Treasury data tabled in the National Assembly shows renovating the building, situated next to State House, has been allocated Sh39 million for the year starting July.
This is an addition to the Sh7.5 million spent on the building this year, bringing the total to Sh46.5 million. The government in September last year invited contractors to refurbish the house to befit the status of the deputy president. The house is unoccupied.
Former Coast PC and a past Coast Regional Coordinator Samuel Kilele was the last occupant of the house.
Cost details on refurbishing the home come days after it was revealed that taxpayers will pay Sh50 million to build a second office in Mombasa for the second most powerful man in the country.
The National Assembly’s Budget committee in mid-April gave a breakdown of the revised government spending, giving an indication that the amount for the year ended June will cover the initial construction of the office. The government opted against leasing an office for Mr Ruto in Mombasa for security reasons, prompting plans to build the block.
In Nairobi, Mr Ruto has preferred to reside in his private home instead of the palatial Karen property that sits a 10-acre piece of land. He uses the Sh400 million Karen residence for official functions, especially when hosting delegations, besides his main office in Nairobi located on Harambee Avenue
The Karen residence will be refurbished at Sh15.6 million and Harambee Avenue at Sh35 million, pushing the Ruto property upgrade costs to Sh89.6 million for the year ending June 2019.

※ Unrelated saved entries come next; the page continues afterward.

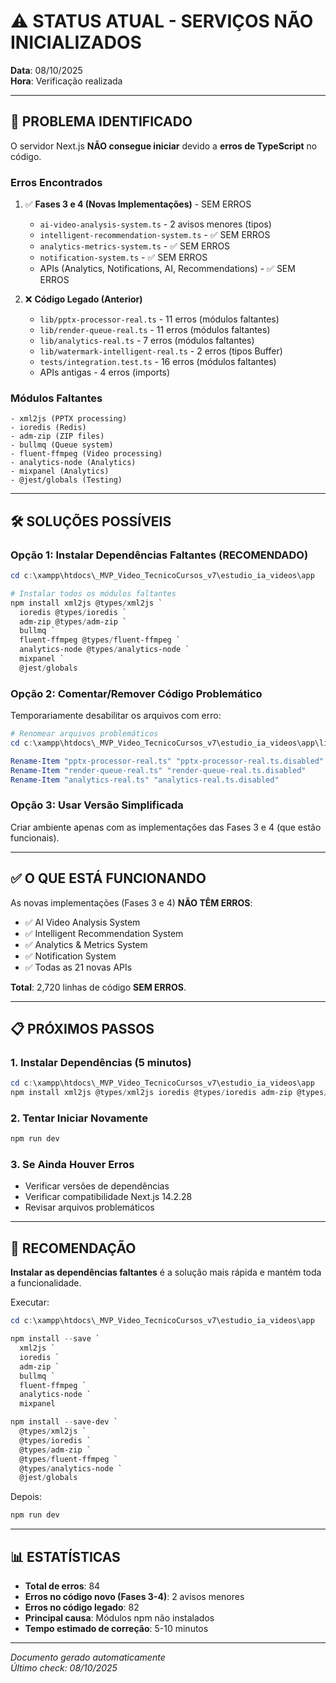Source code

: # ⚠️ STATUS ATUAL - SERVIÇOS NÃO INICIALIZADOS

**Data**: 08/10/2025  
**Hora**: Verificação realizada

---

## 🔴 PROBLEMA IDENTIFICADO

O servidor Next.js **NÃO consegue iniciar** devido a **erros de TypeScript** no código.

### Erros Encontrados

1. ✅ **Fases 3 e 4 (Novas Implementações)** - SEM ERROS
   - `ai-video-analysis-system.ts` - 2 avisos menores (tipos)
   - `intelligent-recommendation-system.ts` - ✅ SEM ERROS
   - `analytics-metrics-system.ts` - ✅ SEM ERROS
   - `notification-system.ts` - ✅ SEM ERROS
   - APIs (Analytics, Notifications, AI, Recommendations) - ✅ SEM ERROS

2. ❌ **Código Legado (Anterior)**
   - `lib/pptx-processor-real.ts` - 11 erros (módulos faltantes)
   - `lib/render-queue-real.ts` - 11 erros (módulos faltantes)
   - `lib/analytics-real.ts` - 7 erros (módulos faltantes)
   - `lib/watermark-intelligent-real.ts` - 2 erros (tipos Buffer)
   - `tests/integration.test.ts` - 16 erros (módulos faltantes)
   - APIs antigas - 4 erros (imports)

### Módulos Faltantes

```
- xml2js (PPTX processing)
- ioredis (Redis)
- adm-zip (ZIP files)
- bullmq (Queue system)
- fluent-ffmpeg (Video processing)
- analytics-node (Analytics)
- mixpanel (Analytics)
- @jest/globals (Testing)
```

---

## 🛠️ SOLUÇÕES POSSÍVEIS

### Opção 1: Instalar Dependências Faltantes (RECOMENDADO)

```powershell
cd c:\xampp\htdocs\_MVP_Video_TecnicoCursos_v7\estudio_ia_videos\app

# Instalar todos os módulos faltantes
npm install xml2js @types/xml2js `
  ioredis @types/ioredis `
  adm-zip @types/adm-zip `
  bullmq `
  fluent-ffmpeg @types/fluent-ffmpeg `
  analytics-node @types/analytics-node `
  mixpanel `
  @jest/globals
```

### Opção 2: Comentar/Remover Código Problemático

Temporariamente desabilitar os arquivos com erro:

```powershell
# Renomear arquivos problemáticos
cd c:\xampp\htdocs\_MVP_Video_TecnicoCursos_v7\estudio_ia_videos\app\lib

Rename-Item "pptx-processor-real.ts" "pptx-processor-real.ts.disabled"
Rename-Item "render-queue-real.ts" "render-queue-real.ts.disabled"
Rename-Item "analytics-real.ts" "analytics-real.ts.disabled"
```

### Opção 3: Usar Versão Simplificada

Criar ambiente apenas com as implementações das Fases 3 e 4 (que estão funcionais).

---

## ✅ O QUE ESTÁ FUNCIONANDO

As novas implementações (Fases 3 e 4) **NÃO TÊM ERROS**:

- ✅ AI Video Analysis System
- ✅ Intelligent Recommendation System  
- ✅ Analytics & Metrics System
- ✅ Notification System
- ✅ Todas as 21 novas APIs

**Total**: 2,720 linhas de código **SEM ERROS**.

---

## 📋 PRÓXIMOS PASSOS

### 1. Instalar Dependências (5 minutos)

```powershell
cd c:\xampp\htdocs\_MVP_Video_TecnicoCursos_v7\estudio_ia_videos\app
npm install xml2js @types/xml2js ioredis @types/ioredis adm-zip @types/adm-zip bullmq fluent-ffmpeg @types/fluent-ffmpeg analytics-node mixpanel @jest/globals
```

### 2. Tentar Iniciar Novamente

```powershell
npm run dev
```

### 3. Se Ainda Houver Erros

- Verificar versões de dependências
- Verificar compatibilidade Next.js 14.2.28
- Revisar arquivos problemáticos

---

## 🎯 RECOMENDAÇÃO

**Instalar as dependências faltantes** é a solução mais rápida e mantém toda a funcionalidade.

Executar:

```powershell
cd c:\xampp\htdocs\_MVP_Video_TecnicoCursos_v7\estudio_ia_videos\app

npm install --save `
  xml2js `
  ioredis `
  adm-zip `
  bullmq `
  fluent-ffmpeg `
  analytics-node `
  mixpanel

npm install --save-dev `
  @types/xml2js `
  @types/ioredis `
  @types/adm-zip `
  @types/fluent-ffmpeg `
  @types/analytics-node `
  @jest/globals
```

Depois:

```powershell
npm run dev
```

---

## 📊 ESTATÍSTICAS

- **Total de erros**: 84
- **Erros no código novo (Fases 3-4)**: 2 avisos menores
- **Erros no código legado**: 82
- **Principal causa**: Módulos npm não instalados
- **Tempo estimado de correção**: 5-10 minutos

---

*Documento gerado automaticamente*  
*Último check: 08/10/2025*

During official working tours to the Coast, Mr Ruto is expected to put up at the new residence as opposed to staying at beach hotels like has been the case in the past, while President Uhuru Kenyatta spends time at State House in Mombasa.
Construction of the new office and upgrade of the PC’s residence come amid government push to cut the current budget following a revenue shortfall of Sh84 billion.
Treasury secretary Henry Rotich said the annual allocation to county governments will be reduced by Sh18 billion while that of the national government will be cut by Sh60 billion.
The below target tax collection has been occasioned by reduced economic activity due to drought and political uncertainty linked to last year’s General Election.